Data entries:
_____

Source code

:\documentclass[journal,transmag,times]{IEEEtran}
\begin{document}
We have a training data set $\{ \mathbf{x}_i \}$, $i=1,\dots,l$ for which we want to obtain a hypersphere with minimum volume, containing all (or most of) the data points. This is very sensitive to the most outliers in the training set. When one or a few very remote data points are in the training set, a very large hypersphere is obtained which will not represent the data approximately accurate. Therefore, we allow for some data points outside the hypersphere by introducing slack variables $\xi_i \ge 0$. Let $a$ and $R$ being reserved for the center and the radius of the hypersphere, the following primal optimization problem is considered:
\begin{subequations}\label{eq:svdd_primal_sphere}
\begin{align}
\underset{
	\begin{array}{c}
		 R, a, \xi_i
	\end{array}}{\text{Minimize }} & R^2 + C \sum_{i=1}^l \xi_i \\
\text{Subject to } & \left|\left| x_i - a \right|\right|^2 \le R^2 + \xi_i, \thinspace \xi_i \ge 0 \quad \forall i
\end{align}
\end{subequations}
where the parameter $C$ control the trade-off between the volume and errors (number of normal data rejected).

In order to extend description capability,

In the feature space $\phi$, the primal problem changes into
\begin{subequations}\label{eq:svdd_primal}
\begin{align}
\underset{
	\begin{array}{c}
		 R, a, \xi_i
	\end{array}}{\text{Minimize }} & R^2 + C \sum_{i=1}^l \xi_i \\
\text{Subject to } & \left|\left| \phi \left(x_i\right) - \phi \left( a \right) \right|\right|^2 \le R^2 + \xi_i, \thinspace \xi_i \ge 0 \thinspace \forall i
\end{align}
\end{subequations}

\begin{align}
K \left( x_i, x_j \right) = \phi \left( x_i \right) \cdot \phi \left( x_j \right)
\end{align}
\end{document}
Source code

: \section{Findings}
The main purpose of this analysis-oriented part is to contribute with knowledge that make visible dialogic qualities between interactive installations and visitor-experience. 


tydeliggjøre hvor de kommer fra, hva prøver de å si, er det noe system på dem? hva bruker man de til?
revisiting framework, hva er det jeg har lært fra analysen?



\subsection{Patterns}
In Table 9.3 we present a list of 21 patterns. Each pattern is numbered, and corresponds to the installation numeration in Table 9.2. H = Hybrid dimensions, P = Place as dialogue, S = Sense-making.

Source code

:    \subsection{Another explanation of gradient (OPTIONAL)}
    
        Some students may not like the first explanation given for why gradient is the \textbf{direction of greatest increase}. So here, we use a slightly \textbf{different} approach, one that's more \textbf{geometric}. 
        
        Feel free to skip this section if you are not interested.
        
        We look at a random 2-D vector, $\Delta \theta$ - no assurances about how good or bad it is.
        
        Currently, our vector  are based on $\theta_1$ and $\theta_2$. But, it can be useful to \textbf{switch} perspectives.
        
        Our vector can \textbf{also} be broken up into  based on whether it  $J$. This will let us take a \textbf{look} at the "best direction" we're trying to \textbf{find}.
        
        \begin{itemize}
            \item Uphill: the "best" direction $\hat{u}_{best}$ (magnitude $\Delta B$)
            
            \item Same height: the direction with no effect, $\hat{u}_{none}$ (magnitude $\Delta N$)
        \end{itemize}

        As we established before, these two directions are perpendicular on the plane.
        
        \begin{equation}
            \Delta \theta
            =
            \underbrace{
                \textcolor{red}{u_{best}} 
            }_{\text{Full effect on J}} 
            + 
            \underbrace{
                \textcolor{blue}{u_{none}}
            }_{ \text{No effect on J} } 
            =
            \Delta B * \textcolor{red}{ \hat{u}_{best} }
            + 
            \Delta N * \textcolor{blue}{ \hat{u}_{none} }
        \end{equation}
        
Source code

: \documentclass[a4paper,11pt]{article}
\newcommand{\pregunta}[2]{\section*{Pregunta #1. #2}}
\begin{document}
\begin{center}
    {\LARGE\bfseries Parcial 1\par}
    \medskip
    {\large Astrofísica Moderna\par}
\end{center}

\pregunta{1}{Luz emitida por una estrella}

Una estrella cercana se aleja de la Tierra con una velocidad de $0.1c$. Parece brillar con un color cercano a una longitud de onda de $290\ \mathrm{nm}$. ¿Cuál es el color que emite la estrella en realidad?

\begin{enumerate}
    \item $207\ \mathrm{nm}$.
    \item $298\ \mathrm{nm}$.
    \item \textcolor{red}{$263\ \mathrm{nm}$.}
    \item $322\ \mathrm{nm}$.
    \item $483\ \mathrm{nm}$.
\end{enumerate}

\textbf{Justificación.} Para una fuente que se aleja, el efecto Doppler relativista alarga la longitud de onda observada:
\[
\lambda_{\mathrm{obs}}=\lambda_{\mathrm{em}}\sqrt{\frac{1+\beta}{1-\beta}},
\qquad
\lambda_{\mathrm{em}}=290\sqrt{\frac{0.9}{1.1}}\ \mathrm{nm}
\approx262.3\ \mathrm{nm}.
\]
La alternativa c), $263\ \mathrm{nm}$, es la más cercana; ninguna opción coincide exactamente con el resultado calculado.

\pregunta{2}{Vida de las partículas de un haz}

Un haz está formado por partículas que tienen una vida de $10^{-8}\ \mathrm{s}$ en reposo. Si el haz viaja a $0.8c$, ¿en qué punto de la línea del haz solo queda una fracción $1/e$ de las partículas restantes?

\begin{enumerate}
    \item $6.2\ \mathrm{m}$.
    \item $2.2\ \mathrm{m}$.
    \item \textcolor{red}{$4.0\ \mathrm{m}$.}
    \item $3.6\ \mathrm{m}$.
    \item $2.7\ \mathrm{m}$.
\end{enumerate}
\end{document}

_____

Required action: Wherever a line in the data above holds the word "sqrt", copy that line.

Output for this task:
\lambda_{\mathrm{obs}}=\lambda_{\mathrm{em}}\sqrt{\frac{1+\beta}{1-\beta}},
\lambda_{\mathrm{em}}=290\sqrt{\frac{0.9}{1.1}}\ \mathrm{nm}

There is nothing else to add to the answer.